He posted again, after about a week of not. He's gone that long without posting, longer even, but time seems to bend between New York and San Francisco. Or maybe it's just that life is finally reconfiguring itself into something that sits still long enough to be recognized for such—and this time around, Michael isn't part of the quotidian or even fortnightly mix, causing me some distress.
This time around, there are enough brand new elements that by sheer number and importance they over-illuminate those parts which (thankfully) have remained. Things that have been lost for a little while have returned, but they draw a small enough arc over time to remain effortlessly companionable. For instance, yesterday I managed to leave the office a bit early and Sam and I got our butts to the gym. There I ran into Allen and Mitch, both of whom I hadn't seen in a very long while specifically because I had not been to the gym in a very long while. There, I ran into R., a big army-sergeant of a man who I dated for a few weeks about a thousand years ago. There I ran into a few others who I recognized solely from the gym. Come to think of it, there are a lot of those casual friendships in my life, where Place is relied upon as the guarantor of famliarity.
That's not so much a condemnation of my own laissez-faire approach as it is a simple statement of San Francisco's almost incestuous social reticulum (which, in turn, makes me wonder if the clear crispness limning New York City for me on our visit there was simply taking a break from the "kelp crawl" of our world-class hamlet here).
This time around, we make it out to more parts of San Francisco on a regular basis. This time around, we do things that I've only talked about doing for ages. This time around, I'm happily installed in a house that's not just mine. This time around, there's love like I've never known. This time around, there's far less wishing because there's far more fulfillment.
There are pieces of the life puzzle that no longer build the picture; friends and confidantes and conversation partners who have moved away, or moved on, or walked away. Places I don't get to as much as I used to. Things that must give up their long ensconcements in the home.

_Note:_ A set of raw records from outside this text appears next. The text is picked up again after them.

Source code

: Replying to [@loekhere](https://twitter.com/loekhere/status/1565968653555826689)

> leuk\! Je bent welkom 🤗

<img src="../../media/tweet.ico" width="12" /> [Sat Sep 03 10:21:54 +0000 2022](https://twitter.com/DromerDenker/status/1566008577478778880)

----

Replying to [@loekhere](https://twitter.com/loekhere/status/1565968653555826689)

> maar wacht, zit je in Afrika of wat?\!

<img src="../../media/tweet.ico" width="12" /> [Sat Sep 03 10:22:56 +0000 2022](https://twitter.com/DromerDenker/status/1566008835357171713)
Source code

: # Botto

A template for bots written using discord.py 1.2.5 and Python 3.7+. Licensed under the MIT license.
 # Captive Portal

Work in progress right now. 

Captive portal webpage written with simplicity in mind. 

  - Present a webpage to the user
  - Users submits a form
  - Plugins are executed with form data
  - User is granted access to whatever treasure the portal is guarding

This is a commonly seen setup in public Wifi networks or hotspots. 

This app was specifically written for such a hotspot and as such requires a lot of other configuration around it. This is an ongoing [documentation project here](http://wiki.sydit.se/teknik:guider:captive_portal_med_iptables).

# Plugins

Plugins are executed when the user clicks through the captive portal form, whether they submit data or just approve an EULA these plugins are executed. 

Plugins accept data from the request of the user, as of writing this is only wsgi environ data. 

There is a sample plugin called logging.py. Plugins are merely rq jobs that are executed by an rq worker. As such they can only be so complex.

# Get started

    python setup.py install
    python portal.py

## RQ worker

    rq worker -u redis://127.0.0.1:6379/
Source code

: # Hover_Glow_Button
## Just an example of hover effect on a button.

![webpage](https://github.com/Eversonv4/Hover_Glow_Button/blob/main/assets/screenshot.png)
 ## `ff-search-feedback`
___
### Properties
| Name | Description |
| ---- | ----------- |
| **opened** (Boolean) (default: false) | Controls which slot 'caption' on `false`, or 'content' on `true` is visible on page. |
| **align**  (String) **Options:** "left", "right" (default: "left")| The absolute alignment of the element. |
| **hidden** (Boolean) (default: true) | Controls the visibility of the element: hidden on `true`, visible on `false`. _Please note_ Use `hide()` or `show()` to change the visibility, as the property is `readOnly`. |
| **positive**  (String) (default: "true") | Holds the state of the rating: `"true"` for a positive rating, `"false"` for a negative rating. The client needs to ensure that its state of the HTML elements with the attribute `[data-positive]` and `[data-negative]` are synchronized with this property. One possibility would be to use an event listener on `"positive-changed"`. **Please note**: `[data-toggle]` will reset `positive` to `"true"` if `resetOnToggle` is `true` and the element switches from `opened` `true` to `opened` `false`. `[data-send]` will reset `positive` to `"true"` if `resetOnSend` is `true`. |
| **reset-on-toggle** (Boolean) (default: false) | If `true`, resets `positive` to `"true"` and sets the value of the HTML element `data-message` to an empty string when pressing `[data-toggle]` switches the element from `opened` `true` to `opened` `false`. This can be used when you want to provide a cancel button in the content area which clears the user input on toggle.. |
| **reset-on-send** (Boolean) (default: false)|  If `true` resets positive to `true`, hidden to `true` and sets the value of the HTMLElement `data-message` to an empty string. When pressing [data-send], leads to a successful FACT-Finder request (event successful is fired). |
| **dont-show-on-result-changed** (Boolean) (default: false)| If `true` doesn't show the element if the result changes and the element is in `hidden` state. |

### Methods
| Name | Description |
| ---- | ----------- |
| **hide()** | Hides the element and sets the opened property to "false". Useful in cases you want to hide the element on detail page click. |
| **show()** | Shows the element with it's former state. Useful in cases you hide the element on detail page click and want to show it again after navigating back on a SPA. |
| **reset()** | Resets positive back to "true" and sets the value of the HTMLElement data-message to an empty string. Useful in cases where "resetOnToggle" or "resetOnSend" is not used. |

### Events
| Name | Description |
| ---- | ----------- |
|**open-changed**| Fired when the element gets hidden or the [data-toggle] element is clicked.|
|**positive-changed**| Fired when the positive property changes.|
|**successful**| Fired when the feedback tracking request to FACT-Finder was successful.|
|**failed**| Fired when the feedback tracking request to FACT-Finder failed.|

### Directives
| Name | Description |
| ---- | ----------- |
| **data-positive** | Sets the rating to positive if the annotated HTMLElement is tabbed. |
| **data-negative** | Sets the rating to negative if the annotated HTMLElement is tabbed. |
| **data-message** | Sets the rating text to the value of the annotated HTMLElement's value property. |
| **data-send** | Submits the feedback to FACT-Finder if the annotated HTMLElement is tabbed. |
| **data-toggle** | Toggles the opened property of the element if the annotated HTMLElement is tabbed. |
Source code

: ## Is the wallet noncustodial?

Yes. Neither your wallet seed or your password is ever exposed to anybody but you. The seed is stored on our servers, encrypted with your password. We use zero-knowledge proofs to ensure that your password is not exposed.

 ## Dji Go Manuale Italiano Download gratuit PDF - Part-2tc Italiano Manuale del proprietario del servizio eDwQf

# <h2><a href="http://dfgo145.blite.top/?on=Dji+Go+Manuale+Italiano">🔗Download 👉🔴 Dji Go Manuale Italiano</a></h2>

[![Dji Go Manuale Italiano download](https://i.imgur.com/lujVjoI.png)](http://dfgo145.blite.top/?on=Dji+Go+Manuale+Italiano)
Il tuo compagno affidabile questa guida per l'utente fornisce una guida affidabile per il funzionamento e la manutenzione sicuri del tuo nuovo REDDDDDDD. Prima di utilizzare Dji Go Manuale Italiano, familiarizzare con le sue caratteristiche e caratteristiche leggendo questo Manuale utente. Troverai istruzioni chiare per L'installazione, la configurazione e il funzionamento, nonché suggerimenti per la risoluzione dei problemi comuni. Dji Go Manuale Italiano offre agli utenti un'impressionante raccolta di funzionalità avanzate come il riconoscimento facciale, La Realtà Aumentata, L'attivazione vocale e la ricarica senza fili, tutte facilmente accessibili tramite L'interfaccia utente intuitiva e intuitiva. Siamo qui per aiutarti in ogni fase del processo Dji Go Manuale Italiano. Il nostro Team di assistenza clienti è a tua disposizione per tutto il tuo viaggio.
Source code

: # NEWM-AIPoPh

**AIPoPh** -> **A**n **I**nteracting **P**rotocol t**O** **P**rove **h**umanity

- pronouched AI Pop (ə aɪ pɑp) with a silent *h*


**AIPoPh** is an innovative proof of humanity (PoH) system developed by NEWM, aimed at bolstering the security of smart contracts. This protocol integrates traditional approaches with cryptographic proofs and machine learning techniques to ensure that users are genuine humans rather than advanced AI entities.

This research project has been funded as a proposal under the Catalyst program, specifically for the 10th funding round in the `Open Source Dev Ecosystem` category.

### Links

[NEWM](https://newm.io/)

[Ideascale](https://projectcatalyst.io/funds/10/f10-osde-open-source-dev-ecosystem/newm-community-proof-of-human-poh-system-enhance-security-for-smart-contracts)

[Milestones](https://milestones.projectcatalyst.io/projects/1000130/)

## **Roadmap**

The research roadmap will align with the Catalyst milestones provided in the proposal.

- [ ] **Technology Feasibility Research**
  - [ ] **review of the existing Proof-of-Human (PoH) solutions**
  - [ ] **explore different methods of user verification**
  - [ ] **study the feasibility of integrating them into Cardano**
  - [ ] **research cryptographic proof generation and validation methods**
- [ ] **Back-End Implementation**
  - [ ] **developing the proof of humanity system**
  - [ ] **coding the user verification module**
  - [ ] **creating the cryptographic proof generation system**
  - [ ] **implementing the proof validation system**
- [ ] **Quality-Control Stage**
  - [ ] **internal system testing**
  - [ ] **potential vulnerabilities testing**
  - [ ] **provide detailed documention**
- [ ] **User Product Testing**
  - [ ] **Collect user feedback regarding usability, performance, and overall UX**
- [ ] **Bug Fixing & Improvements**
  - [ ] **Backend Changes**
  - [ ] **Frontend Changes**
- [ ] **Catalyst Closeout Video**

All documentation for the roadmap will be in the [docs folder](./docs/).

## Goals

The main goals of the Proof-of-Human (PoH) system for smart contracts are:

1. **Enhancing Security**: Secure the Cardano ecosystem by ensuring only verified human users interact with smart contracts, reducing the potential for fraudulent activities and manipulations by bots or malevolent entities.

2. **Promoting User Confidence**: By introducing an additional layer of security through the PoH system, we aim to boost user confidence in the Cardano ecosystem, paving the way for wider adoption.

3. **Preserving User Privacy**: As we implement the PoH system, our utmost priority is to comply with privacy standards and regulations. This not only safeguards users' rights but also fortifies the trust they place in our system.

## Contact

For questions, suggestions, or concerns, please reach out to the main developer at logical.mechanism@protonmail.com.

I never get it right when it comes to predicting which I'll miss terribly, which I can do without, etc. Typically it is the people, of course, that I miss the most, but not always. Prince wrote in a song, Sometimes It Snows in April that finishes with
All good things they say, never last...
Love isn't love, til it's past.
Ever the optimist, though, I interpret the first line as an opportunity for new good things to come along. Ever the analyst, I posit that the second line admits that history will decide what was valuable and real.

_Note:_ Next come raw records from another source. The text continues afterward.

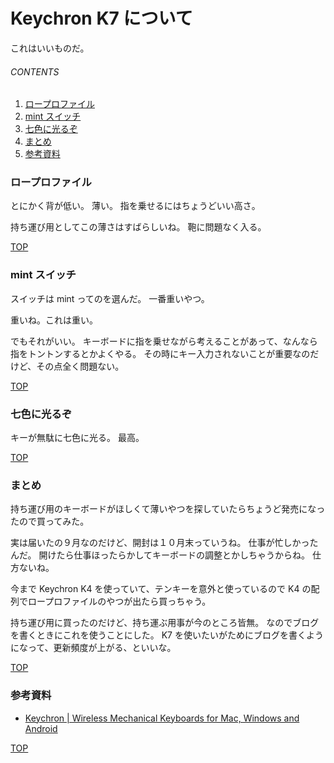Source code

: # Keychron K7 について

<a id="top"></a>

これはいいものだ。

###### CONTENTS

1. [ロープロファイル](#low-profile)
1. [mint スイッチ](#switch-mint)
1. [七色に光るぞ](#rainbow-light-up)
1. [まとめ](#postscript)
1. [参考資料](#reference)

<a id="low-profile"></a>

### ロープロファイル

とにかく背が低い。
薄い。
指を乗せるにはちょうどいい高さ。

持ち運び用としてこの薄さはすばらしいね。
鞄に問題なく入る。

[TOP](#top)
<a id="switch-mint"></a>

### mint スイッチ

スイッチは mint ってのを選んだ。
一番重いやつ。

重いね。これは重い。

でもそれがいい。
キーボードに指を乗せながら考えることがあって、なんなら指をトントンするとかよくやる。
その時にキー入力されないことが重要なのだけど、その点全く問題ない。

[TOP](#top)
<a id="rainbow-light-up"></a>

### 七色に光るぞ

キーが無駄に七色に光る。
最高。

[TOP](#top)
<a id="postscript"></a>

### まとめ

持ち運び用のキーボードがほしくて薄いやつを探していたらちょうど発売になったので買ってみた。

実は届いたの９月なのだけど、開封は１０月末っていうね。
仕事が忙しかったんだ。
開けたら仕事ほったらかしてキーボードの調整とかしちゃうからね。
仕方ないね。

今まで Keychron K4 を使っていて、テンキーを意外と使っているので K4 の配列でロープロファイルのやつが出たら買っちゃう。

持ち運び用に買ったのだけど、持ち運ぶ用事が今のところ皆無。
なのでブログを書くときにこれを使うことにした。
K7 を使いたいがためにブログを書くようになって、更新頻度が上がる、といいな。

[TOP](#top)
<a id="reference"></a>

### 参考資料

-   [Keychron | Wireless Mechanical Keyboards for Mac, Windows and Android](https://www.keychron.com/products/keychron-k7-ultra-slim-wireless-mechanical-keyboard)

[TOP](#top)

I miss Tucson, to be honest. Or rather, I miss having a not-San-Francisco place that I can go to that is familiar and exotic. Maybe New York City will fill the bill. I don't miss Chicago at all, even though I lived there for a year.
I miss Michael, of course. If you've ever met Michael, there's nothing further I'd have to say. I miss knowing I can just email him and meet him for coffee and conversation that grows a life of its own. There are friends, close and not, who have literally disappeared from me, who I am strangely neutral and dispassionate about.
But each and all of us have our lives that proceed apace—whether or not we're comfortable with that pace—and all these things, thankfully, demand our time only on occasion.
Whether Happy is achieved by thinking, by doing, by loving, by befriending or by sequestration, we all seem to spend more effort in the attempt than in the analysis of failure.
And that's what gives me certainty that there will always be more good things ahead, and that the past is just the past.